Flooding Facebook

By Cristina Frank

September 7, 2012 Updated Sep 7, 2012 at 8:42 AM EDT

GREENE, NY (WBNG Binghamton) - When it came to getting information during the storms many relied on social media.

From Facebook to Twitter to emails, it was a way to pass on critical needs and news of what was happening.

Action News' Cristina Frank takes a look at one group who used social networking to help its community recover.

"As I'm watching what happened after Irene and following this storm that's barreling towards us...I'm thinking, we're going to have to do something," Sharon Frederick says.

That something started with one post...

"I created a page, it was Greene, New York, Flood of 2011 - how can I help you? Tthrew a card table in front of my office, put a gallon of cleaning product on it - and over 24 hours, I had more than 100 people following and cleaning products just started to show up," Frederick says.

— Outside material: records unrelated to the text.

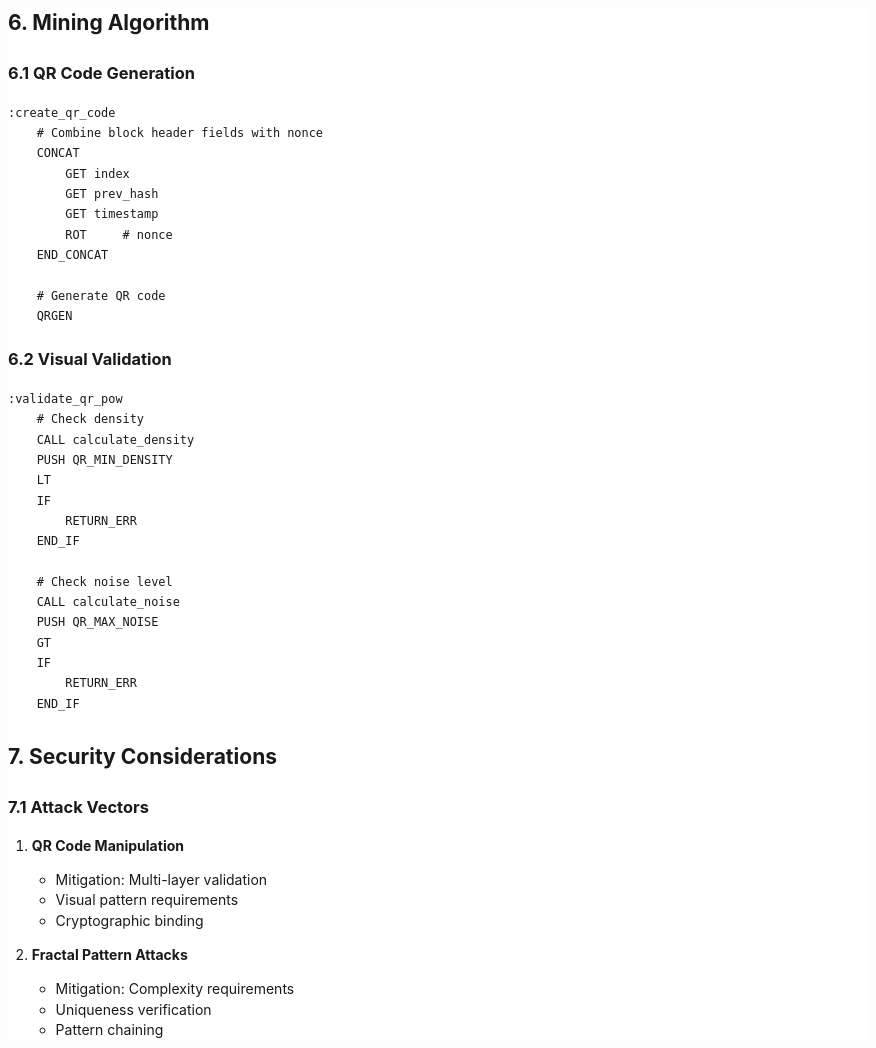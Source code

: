 ## 6. Mining Algorithm

### 6.1 QR Code Generation

```chrysalis
:create_qr_code
    # Combine block header fields with nonce
    CONCAT
        GET index
        GET prev_hash
        GET timestamp
        ROT     # nonce
    END_CONCAT
    
    # Generate QR code
    QRGEN
```

### 6.2 Visual Validation

```chrysalis
:validate_qr_pow
    # Check density
    CALL calculate_density
    PUSH QR_MIN_DENSITY
    LT
    IF
        RETURN_ERR
    END_IF
    
    # Check noise level
    CALL calculate_noise
    PUSH QR_MAX_NOISE
    GT
    IF
        RETURN_ERR
    END_IF
```

## 7. Security Considerations

### 7.1 Attack Vectors

1. **QR Code Manipulation**
   - Mitigation: Multi-layer validation
   - Visual pattern requirements
   - Cryptographic binding

2. **Fractal Pattern Attacks**
   - Mitigation: Complexity requirements
   - Uniqueness verification
   - Pattern chaining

In 48 hours, Frederick's facebook page grew from that 100 - to nearly 400.

Focusing on flood recovery, people from all over the community and even around the country - started sending mops, gloves - even cash.

Requests came pouring in things for anything ranging from paper towels to man power to help move stuff out of flooded houses.

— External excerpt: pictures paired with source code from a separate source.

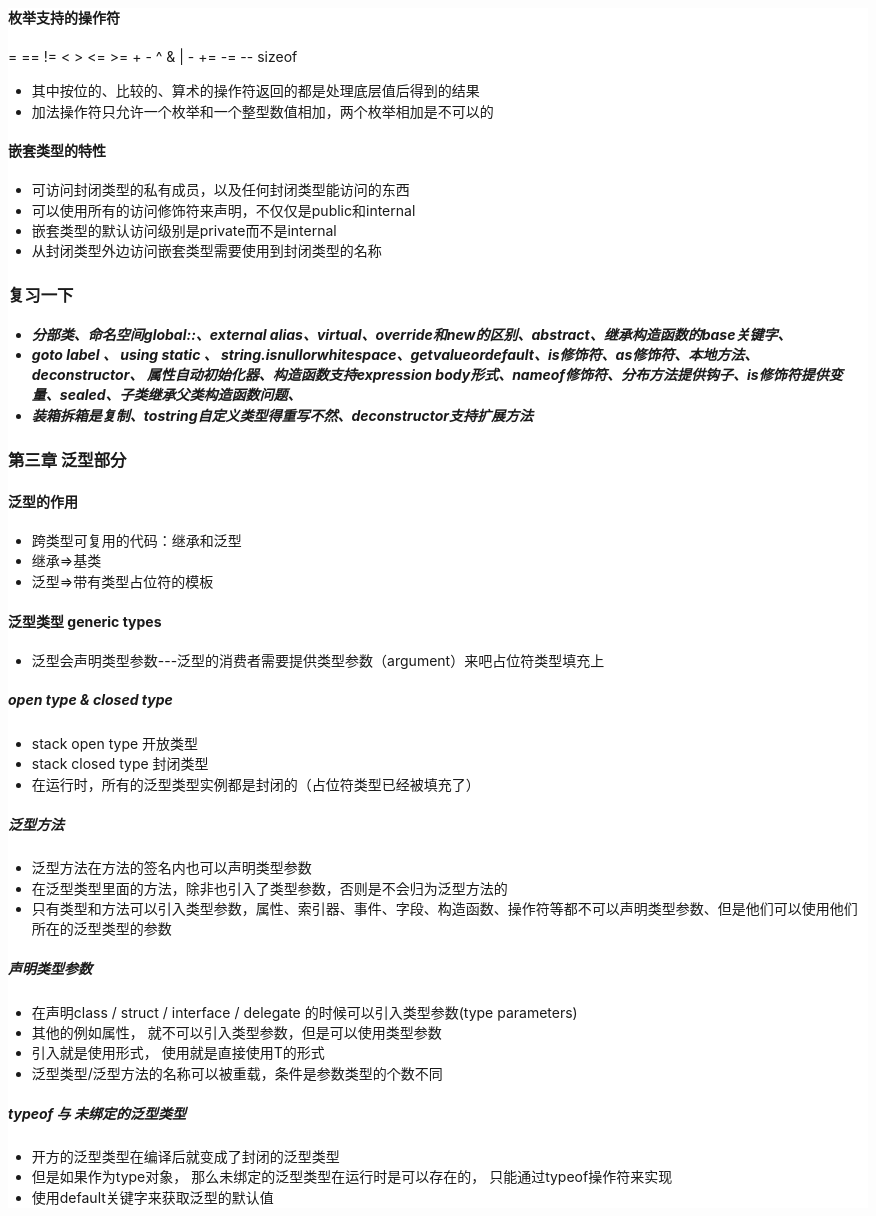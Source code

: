 #### 枚举支持的操作符

= == != < > <= >= + - ^ & | - += -= -- sizeof

- 其中按位的、比较的、算术的操作符返回的都是处理底层值后得到的结果
- 加法操作符只允许一个枚举和一个整型数值相加，两个枚举相加是不可以的

#### 嵌套类型的特性

- 可访问封闭类型的私有成员，以及任何封闭类型能访问的东西
- 可以使用所有的访问修饰符来声明，不仅仅是public和internal
- 嵌套类型的默认访问级别是private而不是internal
- 从封闭类型外边访问嵌套类型需要使用到封闭类型的名称

### 复习一下

- ***分部类、命名空间global::、external alias、virtual、override和new的区别、abstract、继承构造函数的base关键字、***
- ***goto label  、 using static 、 string.isnullorwhitespace、getvalueordefault、is修饰符、as修饰符、本地方法、deconstructor、 属性自动初始化器、构造函数支持expression body形式、nameof修饰符、分布方法提供钩子、is修饰符提供变量、sealed、子类继承父类构造函数问题、***
- ***装箱拆箱是复制、tostring自定义类型得重写不然、deconstructor支持扩展方法***

### 第三章 泛型部分

#### 泛型的作用

- 跨类型可复用的代码：继承和泛型
- 继承=>基类
- 泛型=>带有类型占位符的模板

#### 泛型类型  generic types

- 泛型会声明类型参数---泛型的消费者需要提供类型参数（argument）来吧占位符类型填充上

##### open type & closed type

- stack<T> open type 开放类型
- stack<int> closed type 封闭类型
- 在运行时，所有的泛型类型实例都是封闭的（占位符类型已经被填充了）

##### 泛型方法

- 泛型方法在方法的签名内也可以声明类型参数
- 在泛型类型里面的方法，除非也引入了类型参数，否则是不会归为泛型方法的
- 只有类型和方法可以引入类型参数，属性、索引器、事件、字段、构造函数、操作符等都不可以声明类型参数、但是他们可以使用他们所在的泛型类型的参数

##### 声明类型参数

- 在声明class / struct / interface / delegate 的时候可以引入类型参数(type parameters)
- 其他的例如属性， 就不可以引入类型参数，但是可以使用类型参数
- 引入就是使用<T>形式， 使用就是直接使用T的形式
- 泛型类型/泛型方法的名称可以被重载，条件是参数类型的个数不同

##### typeof 与 未绑定的泛型类型

- 开方的泛型类型在编译后就变成了封闭的泛型类型
- 但是如果作为type对象， 那么未绑定的泛型类型在运行时是可以存在的， 只能通过typeof操作符来实现
- 使用default关键字来获取泛型的默认值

Frederick says she started going around door to door dropping off buckets-worth of supplies.

"We would ask, what do you need, put it on facebook and we would get it. And the response was overwhelming. It literally brought a lot of us to tears."

"We had people who literally could not get, in any community, from one side of the river to the other side of the river. Letting people know what was open, what was closed, what shelters were open, what shelters were closing, how fast the water was rising in certain areas - everybody was glued to facebook. Everybody was glued to social media," Flood Fest Greee Committee Member Wess Van Voorhis said.

In just 3 weeks, another group on social media, Flood Fest Greene, put together an event that raised nearly $25,000 in flood relief.

"And then everyone grabbing onto those particular things and and sending them out on their facebook page - literally, it just multiples like a virus and this time, a good way," Van Voorhis said.

In January, Frederick deleted her page - saying it was time to move forward.

Flood Fest Greene's page is still up and running, but now as a community bulletin-board.

But if the waters start to rise again...

"We live near the river. We all live with rivers around us, it's where we grew up. These things will happen again at some point.We now have a basic blueprint. And I'll tell you what: social networking thing, I'm all for it. It worked great."

Flood Fest Greene says even a year later it continues working with victims who need help.

Right now, the page still has nearly 450 active members.